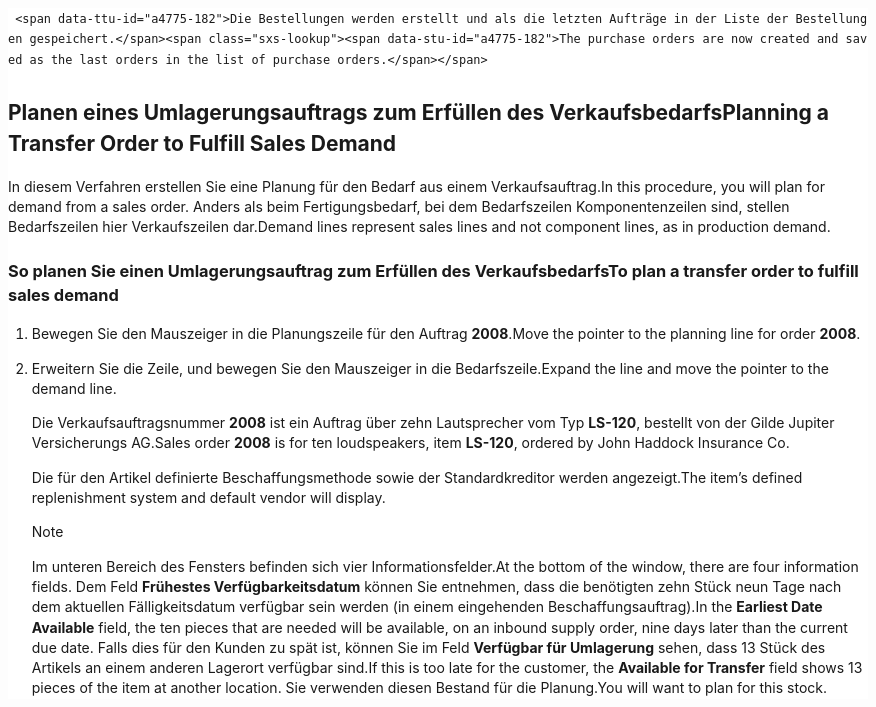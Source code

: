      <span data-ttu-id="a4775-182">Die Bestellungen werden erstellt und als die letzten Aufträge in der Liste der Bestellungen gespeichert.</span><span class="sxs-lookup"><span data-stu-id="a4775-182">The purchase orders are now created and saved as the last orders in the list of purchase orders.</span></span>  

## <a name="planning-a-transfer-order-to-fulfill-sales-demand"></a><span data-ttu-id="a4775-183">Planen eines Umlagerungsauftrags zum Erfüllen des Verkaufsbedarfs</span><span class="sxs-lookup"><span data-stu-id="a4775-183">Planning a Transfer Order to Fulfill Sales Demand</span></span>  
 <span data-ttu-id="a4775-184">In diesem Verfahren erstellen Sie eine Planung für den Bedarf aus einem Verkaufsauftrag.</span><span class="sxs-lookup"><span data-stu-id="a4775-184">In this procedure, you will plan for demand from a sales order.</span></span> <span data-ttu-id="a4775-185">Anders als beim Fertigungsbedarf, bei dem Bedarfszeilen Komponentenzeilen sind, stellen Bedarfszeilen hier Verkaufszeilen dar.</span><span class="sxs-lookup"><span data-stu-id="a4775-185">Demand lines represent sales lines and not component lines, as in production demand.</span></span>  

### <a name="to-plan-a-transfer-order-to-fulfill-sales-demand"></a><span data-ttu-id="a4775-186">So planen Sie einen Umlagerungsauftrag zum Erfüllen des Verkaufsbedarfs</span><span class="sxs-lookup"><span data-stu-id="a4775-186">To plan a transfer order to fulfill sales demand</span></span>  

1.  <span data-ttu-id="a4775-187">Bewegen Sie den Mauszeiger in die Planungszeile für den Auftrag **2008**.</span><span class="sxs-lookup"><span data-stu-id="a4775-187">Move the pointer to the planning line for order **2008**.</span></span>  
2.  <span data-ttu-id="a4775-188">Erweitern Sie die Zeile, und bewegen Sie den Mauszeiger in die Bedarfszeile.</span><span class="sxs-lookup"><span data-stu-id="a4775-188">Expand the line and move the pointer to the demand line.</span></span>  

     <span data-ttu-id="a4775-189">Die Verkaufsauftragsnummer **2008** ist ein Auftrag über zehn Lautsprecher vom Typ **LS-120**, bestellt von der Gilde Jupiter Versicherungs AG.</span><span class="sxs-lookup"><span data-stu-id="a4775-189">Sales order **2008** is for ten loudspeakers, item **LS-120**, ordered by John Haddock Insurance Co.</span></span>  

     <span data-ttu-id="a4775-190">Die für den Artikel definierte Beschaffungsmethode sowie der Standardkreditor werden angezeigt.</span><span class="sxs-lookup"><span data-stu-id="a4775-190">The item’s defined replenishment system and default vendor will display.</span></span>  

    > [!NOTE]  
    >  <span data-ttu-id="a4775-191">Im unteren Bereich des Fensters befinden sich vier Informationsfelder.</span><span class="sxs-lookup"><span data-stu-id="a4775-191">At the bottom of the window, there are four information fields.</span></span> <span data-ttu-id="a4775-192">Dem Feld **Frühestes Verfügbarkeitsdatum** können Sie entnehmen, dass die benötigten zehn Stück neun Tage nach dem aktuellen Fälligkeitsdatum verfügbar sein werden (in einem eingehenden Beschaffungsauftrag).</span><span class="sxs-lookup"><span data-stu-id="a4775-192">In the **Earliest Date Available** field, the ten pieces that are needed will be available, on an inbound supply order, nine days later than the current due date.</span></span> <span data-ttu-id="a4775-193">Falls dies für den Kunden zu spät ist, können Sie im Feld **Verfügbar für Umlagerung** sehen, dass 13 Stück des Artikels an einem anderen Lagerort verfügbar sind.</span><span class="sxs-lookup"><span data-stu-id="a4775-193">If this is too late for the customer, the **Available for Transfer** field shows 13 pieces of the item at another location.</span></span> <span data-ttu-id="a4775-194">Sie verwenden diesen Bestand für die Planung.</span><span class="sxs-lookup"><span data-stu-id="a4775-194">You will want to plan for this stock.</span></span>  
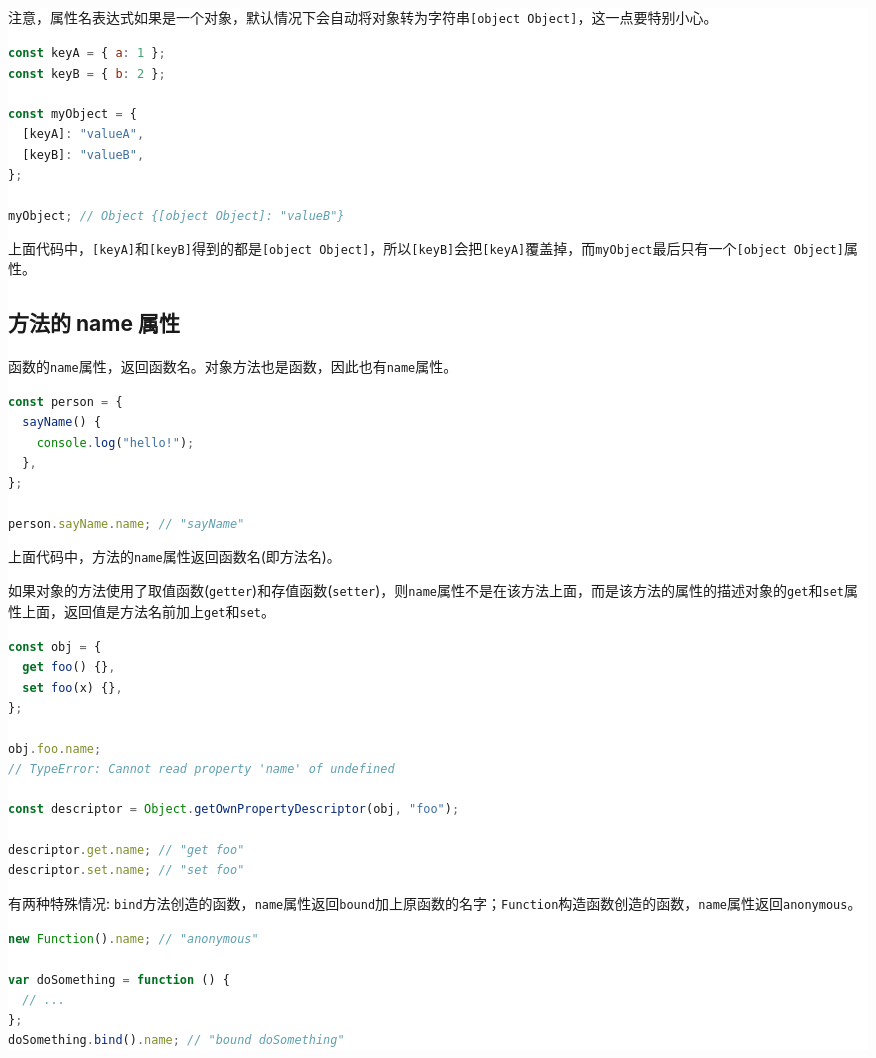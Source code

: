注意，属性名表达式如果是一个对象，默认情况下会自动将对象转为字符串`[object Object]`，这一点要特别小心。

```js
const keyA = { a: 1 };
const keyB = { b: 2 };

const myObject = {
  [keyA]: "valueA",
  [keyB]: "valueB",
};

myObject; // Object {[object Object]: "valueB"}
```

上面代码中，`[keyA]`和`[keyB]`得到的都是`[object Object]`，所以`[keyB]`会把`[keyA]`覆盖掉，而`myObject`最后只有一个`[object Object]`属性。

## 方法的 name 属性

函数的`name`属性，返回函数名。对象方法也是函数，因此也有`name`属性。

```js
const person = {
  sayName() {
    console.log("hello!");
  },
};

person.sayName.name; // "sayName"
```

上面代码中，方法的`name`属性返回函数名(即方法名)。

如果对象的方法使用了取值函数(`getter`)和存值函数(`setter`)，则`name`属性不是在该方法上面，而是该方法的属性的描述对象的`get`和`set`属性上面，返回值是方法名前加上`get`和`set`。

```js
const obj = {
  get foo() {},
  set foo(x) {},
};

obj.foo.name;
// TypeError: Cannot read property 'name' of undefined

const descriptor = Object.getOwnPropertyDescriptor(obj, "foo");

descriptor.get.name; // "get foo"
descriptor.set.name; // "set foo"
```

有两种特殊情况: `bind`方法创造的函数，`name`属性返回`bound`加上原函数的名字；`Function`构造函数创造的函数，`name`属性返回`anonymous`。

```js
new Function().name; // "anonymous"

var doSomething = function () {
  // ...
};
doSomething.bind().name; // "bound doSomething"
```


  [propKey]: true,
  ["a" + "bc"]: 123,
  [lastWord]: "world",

---

What is required:
Return the records above in their entirety, word for word, with the pictures removed.

Response box:
Source code

:      <span data-ttu-id="a4775-182">Die Bestellungen werden erstellt und als die letzten Aufträge in der Liste der Bestellungen gespeichert.</span><span class="sxs-lookup"><span data-stu-id="a4775-182">The purchase orders are now created and saved as the last orders in the list of purchase orders.</span></span>  

## <a name="planning-a-transfer-order-to-fulfill-sales-demand"></a><span data-ttu-id="a4775-183">Planen eines Umlagerungsauftrags zum Erfüllen des Verkaufsbedarfs</span><span class="sxs-lookup"><span data-stu-id="a4775-183">Planning a Transfer Order to Fulfill Sales Demand</span></span>  
 <span data-ttu-id="a4775-184">In diesem Verfahren erstellen Sie eine Planung für den Bedarf aus einem Verkaufsauftrag.</span><span class="sxs-lookup"><span data-stu-id="a4775-184">In this procedure, you will plan for demand from a sales order.</span></span> <span data-ttu-id="a4775-185">Anders als beim Fertigungsbedarf, bei dem Bedarfszeilen Komponentenzeilen sind, stellen Bedarfszeilen hier Verkaufszeilen dar.</span><span class="sxs-lookup"><span data-stu-id="a4775-185">Demand lines represent sales lines and not component lines, as in production demand.</span></span>  

### <a name="to-plan-a-transfer-order-to-fulfill-sales-demand"></a><span data-ttu-id="a4775-186">So planen Sie einen Umlagerungsauftrag zum Erfüllen des Verkaufsbedarfs</span><span class="sxs-lookup"><span data-stu-id="a4775-186">To plan a transfer order to fulfill sales demand</span></span>  

1.  <span data-ttu-id="a4775-187">Bewegen Sie den Mauszeiger in die Planungszeile für den Auftrag **2008**.</span><span class="sxs-lookup"><span data-stu-id="a4775-187">Move the pointer to the planning line for order **2008**.</span></span>  
2.  <span data-ttu-id="a4775-188">Erweitern Sie die Zeile, und bewegen Sie den Mauszeiger in die Bedarfszeile.</span><span class="sxs-lookup"><span data-stu-id="a4775-188">Expand the line and move the pointer to the demand line.</span></span>  

     <span data-ttu-id="a4775-189">Die Verkaufsauftragsnummer **2008** ist ein Auftrag über zehn Lautsprecher vom Typ **LS-120**, bestellt von der Gilde Jupiter Versicherungs AG.</span><span class="sxs-lookup"><span data-stu-id="a4775-189">Sales order **2008** is for ten loudspeakers, item **LS-120**, ordered by John Haddock Insurance Co.</span></span>  

     <span data-ttu-id="a4775-190">Die für den Artikel definierte Beschaffungsmethode sowie der Standardkreditor werden angezeigt.</span><span class="sxs-lookup"><span data-stu-id="a4775-190">The item’s defined replenishment system and default vendor will display.</span></span>  

    > [!NOTE]  
    >  <span data-ttu-id="a4775-191">Im unteren Bereich des Fensters befinden sich vier Informationsfelder.</span><span class="sxs-lookup"><span data-stu-id="a4775-191">At the bottom of the window, there are four information fields.</span></span> <span data-ttu-id="a4775-192">Dem Feld **Frühestes Verfügbarkeitsdatum** können Sie entnehmen, dass die benötigten zehn Stück neun Tage nach dem aktuellen Fälligkeitsdatum verfügbar sein werden (in einem eingehenden Beschaffungsauftrag).</span><span class="sxs-lookup"><span data-stu-id="a4775-192">In the **Earliest Date Available** field, the ten pieces that are needed will be available, on an inbound supply order, nine days later than the current due date.</span></span> <span data-ttu-id="a4775-193">Falls dies für den Kunden zu spät ist, können Sie im Feld **Verfügbar für Umlagerung** sehen, dass 13 Stück des Artikels an einem anderen Lagerort verfügbar sind.</span><span class="sxs-lookup"><span data-stu-id="a4775-193">If this is too late for the customer, the **Available for Transfer** field shows 13 pieces of the item at another location.</span></span> <span data-ttu-id="a4775-194">Sie verwenden diesen Bestand für die Planung.</span><span class="sxs-lookup"><span data-stu-id="a4775-194">You will want to plan for this stock.</span></span>  
Source code

:注意，属性名表达式如果是一个对象，默认情况下会自动将对象转为字符串`[object Object]`，这一点要特别小心。

```js
const keyA = { a: 1 };
const keyB = { b: 2 };

const myObject = {
  [keyA]: "valueA",
  [keyB]: "valueB",
};

myObject; // Object {[object Object]: "valueB"}
```

上面代码中，`[keyA]`和`[keyB]`得到的都是`[object Object]`，所以`[keyB]`会把`[keyA]`覆盖掉，而`myObject`最后只有一个`[object Object]`属性。

## 方法的 name 属性

函数的`name`属性，返回函数名。对象方法也是函数，因此也有`name`属性。

```js
const person = {
  sayName() {
    console.log("hello!");
  },
};

person.sayName.name; // "sayName"
```

上面代码中，方法的`name`属性返回函数名(即方法名)。

如果对象的方法使用了取值函数(`getter`)和存值函数(`setter`)，则`name`属性不是在该方法上面，而是该方法的属性的描述对象的`get`和`set`属性上面，返回值是方法名前加上`get`和`set`。

```js
const obj = {
  get foo() {},
  set foo(x) {},
};

obj.foo.name;
// TypeError: Cannot read property 'name' of undefined

const descriptor = Object.getOwnPropertyDescriptor(obj, "foo");

descriptor.get.name; // "get foo"
descriptor.set.name; // "set foo"
```

有两种特殊情况: `bind`方法创造的函数，`name`属性返回`bound`加上原函数的名字；`Function`构造函数创造的函数，`name`属性返回`anonymous`。

```js
new Function().name; // "anonymous"

var doSomething = function () {
  // ...
};
doSomething.bind().name; // "bound doSomething"
```


  [propKey]: true,
  ["a" + "bc"]: 123,
  [lastWord]: "world",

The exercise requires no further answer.